Not the same thing they are presenting with the Xbox One. Their idea is that developers can offload certain things to remote servers (focusing on less latency sensitive aspects) as opposed to steaming the entire game.

This actually has been and is being done in PC gaming (and gaming in general) although not to the significant extent people are likely thinking of. Many MP games for example (especially think of MMOs) have aspects of the game processed server side.

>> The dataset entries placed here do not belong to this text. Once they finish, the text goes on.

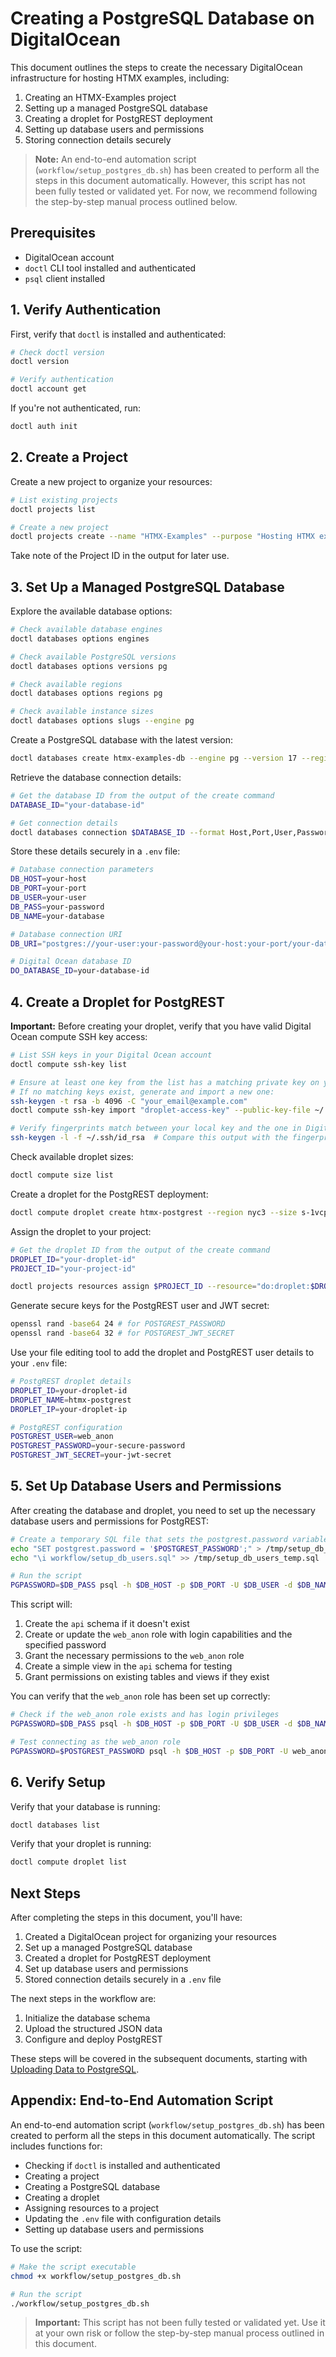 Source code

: # Creating a PostgreSQL Database on DigitalOcean

This document outlines the steps to create the necessary DigitalOcean infrastructure for hosting HTMX examples, including:
1. Creating an HTMX-Examples project
2. Setting up a managed PostgreSQL database
3. Creating a droplet for PostgREST deployment
4. Setting up database users and permissions
5. Storing connection details securely

> **Note:** An end-to-end automation script (`workflow/setup_postgres_db.sh`) has been created to perform all the steps in this document automatically. However, this script has not been fully tested or validated yet. For now, we recommend following the step-by-step manual process outlined below.

## Prerequisites
- DigitalOcean account
- `doctl` CLI tool installed and authenticated
- `psql` client installed

## 1. Verify Authentication

First, verify that `doctl` is installed and authenticated:

```bash
# Check doctl version
doctl version

# Verify authentication
doctl account get
```

If you're not authenticated, run:

```bash
doctl auth init
```

## 2. Create a Project

Create a new project to organize your resources:

```bash
# List existing projects
doctl projects list

# Create a new project
doctl projects create --name "HTMX-Examples" --purpose "Hosting HTMX examples with PostgreSQL and PostgREST" --environment "Production"
```

Take note of the Project ID in the output for later use.

## 3. Set Up a Managed PostgreSQL Database

Explore the available database options:

```bash
# Check available database engines
doctl databases options engines

# Check available PostgreSQL versions
doctl databases options versions pg

# Check available regions
doctl databases options regions pg

# Check available instance sizes
doctl databases options slugs --engine pg
```

Create a PostgreSQL database with the latest version:

```bash
doctl databases create htmx-examples-db --engine pg --version 17 --region nyc3 --size db-s-1vcpu-1gb --num-nodes 1 --wait
```

Retrieve the database connection details:

```bash
# Get the database ID from the output of the create command
DATABASE_ID="your-database-id"

# Get connection details
doctl databases connection $DATABASE_ID --format Host,Port,User,Password,Database
```

Store these details securely in a `.env` file:

```bash
# Database connection parameters
DB_HOST=your-host
DB_PORT=your-port
DB_USER=your-user
DB_PASS=your-password
DB_NAME=your-database

# Database connection URI
DB_URI="postgres://your-user:your-password@your-host:your-port/your-database?sslmode=require"

# Digital Ocean database ID
DO_DATABASE_ID=your-database-id
```

## 4. Create a Droplet for PostgREST

**Important:** Before creating your droplet, verify that you have valid Digital Ocean compute SSH key access:

```bash
# List SSH keys in your Digital Ocean account
doctl compute ssh-key list

# Ensure at least one key from the list has a matching private key on your local machine
# If no matching keys exist, generate and import a new one:
ssh-keygen -t rsa -b 4096 -C "your_email@example.com"
doctl compute ssh-key import "droplet-access-key" --public-key-file ~/.ssh/id_rsa.pub

# Verify fingerprints match between your local key and the one in Digital Ocean
ssh-keygen -l -f ~/.ssh/id_rsa  # Compare this output with the fingerprint from doctl ssh-key list
```

Check available droplet sizes:

```bash
doctl compute size list
```

Create a droplet for the PostgREST deployment:

```bash
doctl compute droplet create htmx-postgrest --region nyc3 --size s-1vcpu-1gb --image ubuntu-22-04-x64 --ssh-keys $(doctl compute ssh-key list --format ID --no-header) --wait
```

Assign the droplet to your project:

```bash
# Get the droplet ID from the output of the create command
DROPLET_ID="your-droplet-id"
PROJECT_ID="your-project-id"

doctl projects resources assign $PROJECT_ID --resource="do:droplet:$DROPLET_ID"
```

Generate secure keys for the PostgREST user and JWT secret:

```bash
openssl rand -base64 24 # for POSTGREST_PASSWORD
openssl rand -base64 32 # for POSTGREST_JWT_SECRET
```

Use your file editing tool to add the droplet and PostgREST user details to your `.env` file:

```bash
# PostgREST droplet details
DROPLET_ID=your-droplet-id
DROPLET_NAME=htmx-postgrest
DROPLET_IP=your-droplet-ip

# PostgREST configuration
POSTGREST_USER=web_anon
POSTGREST_PASSWORD=your-secure-password
POSTGREST_JWT_SECRET=your-jwt-secret
```

## 5. Set Up Database Users and Permissions

After creating the database and droplet, you need to set up the necessary database users and permissions for PostgREST:

```bash
# Create a temporary SQL file that sets the postgrest.password variable
echo "SET postgrest.password = '$POSTGREST_PASSWORD';" > /tmp/setup_db_users_temp.sql
echo "\i workflow/setup_db_users.sql" >> /tmp/setup_db_users_temp.sql

# Run the script
PGPASSWORD=$DB_PASS psql -h $DB_HOST -p $DB_PORT -U $DB_USER -d $DB_NAME -f /tmp/setup_db_users_temp.sql
```

This script will:
1. Create the `api` schema if it doesn't exist
2. Create or update the `web_anon` role with login capabilities and the specified password
3. Grant the necessary permissions to the `web_anon` role
4. Create a simple view in the `api` schema for testing
5. Grant permissions on existing tables and views if they exist

You can verify that the `web_anon` role has been set up correctly:

```bash
# Check if the web_anon role exists and has login privileges
PGPASSWORD=$DB_PASS psql -h $DB_HOST -p $DB_PORT -U $DB_USER -d $DB_NAME -c "SELECT rolname, rolcanlogin FROM pg_roles WHERE rolname = 'web_anon';"

# Test connecting as the web_anon role
PGPASSWORD=$POSTGREST_PASSWORD psql -h $DB_HOST -p $DB_PORT -U web_anon -d $DB_NAME -c "SELECT * FROM api.test_view;"
```

## 6. Verify Setup

Verify that your database is running:

```bash
doctl databases list
```

Verify that your droplet is running:

```bash
doctl compute droplet list
```

## Next Steps

After completing the steps in this document, you'll have:
1. Created a DigitalOcean project for organizing your resources
2. Set up a managed PostgreSQL database
3. Created a droplet for PostgREST deployment
4. Set up database users and permissions
5. Stored connection details securely in a `.env` file

The next steps in the workflow are:
1. Initialize the database schema
2. Upload the structured JSON data
3. Configure and deploy PostgREST

These steps will be covered in the subsequent documents, starting with [Uploading Data to PostgreSQL](4-uploading-to-postgres.md).

## Appendix: End-to-End Automation Script

An end-to-end automation script (`workflow/setup_postgres_db.sh`) has been created to perform all the steps in this document automatically. The script includes functions for:

- Checking if `doctl` is installed and authenticated
- Creating a project
- Creating a PostgreSQL database
- Creating a droplet
- Assigning resources to a project
- Updating the `.env` file with configuration details
- Setting up database users and permissions

To use the script:

```bash
# Make the script executable
chmod +x workflow/setup_postgres_db.sh

# Run the script
./workflow/setup_postgres_db.sh
```
> **Important:** This script has not been fully tested or validated yet. Use it at your own risk or follow the step-by-step manual process outlined in this document.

In theory this is somewhat promising to the end user (especially if you do consider the limited CPU processing power of the consoles). For example you could have much better simulated game worlds (something not very latency sensitive) not constrained by the CPU power on the consoles.
 
"cloud" is a marketing term i wish would just die already, people were using "the cloud" 20+ years ago but it was simply called the Internet.
'Cloud' refers to anything that utilizes a network resources for processing tasks. You offload processes into the cloud: you weren't offloading anything to the internet twenty years ago. Twenty years ago, web servers displayed web pages and did whatever back end work they had to do to serve those pages and manage client connections.
 
cloud services will never ever be as good as they can be locally. So no, but realistically almost every popular product line in the USA has some sort of loss leader model. So it wont surprise me at all if it takes off eventually.

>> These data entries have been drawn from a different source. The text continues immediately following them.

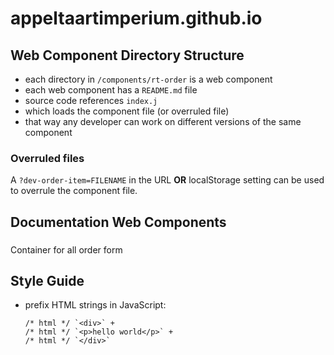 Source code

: # appeltaartimperium.github.io

## Web Component Directory Structure

* each directory in ``/components/rt-order`` is a web component
* each web component has a ``README.md`` file
* source code references ``index.j``
* which loads the component file (or overruled file)
* that way any developer can work on different versions of the same component

### Overruled files

A ``?dev-order-item=FILENAME`` in the URL **OR** localStorage setting can be used to overrule the component file.

## Documentation Web Components

### <order-form>

Container for all order form

### <order-item-container>

### <order-item>

### <order-button>

## Style Guide

* prefix HTML strings in JavaScript: 
    ```
    /* html */ `<div>` +
    /* html */ `<p>hello world</p>` +
    /* html */ `</div>`
    ```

The even bigger problem with cloud services is you have no competition often and no control. Anyone who has played many modern F2P games where they do not let people host their own servers knows how this can be. If they put servers in a bad location nothing you can do, if they overload them same. And trust me the entire game of cloud services is all about overloading and overselling and it will always be like that. If you want a less overloaded server they will soak you so hard its not worth it, its just the way almost all business models end up working in the USA sooner or later.
 
im sorry but anything that needs to be processed will be faster on my 6 core 12thread 4.8ghz cpu then some server in the cloud with 1000's of other users fighting for attention of there cpu's.
 
This actually has been and is being done in PC gaming (and gaming in general) although not to the significant extent people are likely thinking of. Many MP games for example (especially think of MMOs) have aspects of the game processed server side.


this is to prevent cheating not to benefit the users.
 
not until clouds provide significant but seamless double ended encryption.
 
Yes, but only a personal cloud. ie my pc :D

But joking aside, I do run a bunch of Personal Cloud services. Anyone interested in pr0n on demand? I could give you access. :p

BTW, I did do a quasi scientific test of Amazon cloud computing services for folding @ home. Makes no economical sense. Here is a link if you are interested. It was posted in the Distributed Computing thread long time ago.

Here were the key findings:
High-CPU Extra Large Instance Linux : Fun to do but expensive ($17 for a 6702 unit)
Micro Linux Instance : But just what kind of donkey power you get for these 48 cents? 37.9 points
Cloud fails!
 
I'd rather have everything I need locally and under my control. I don't see the need to off load anything remotely for personal use.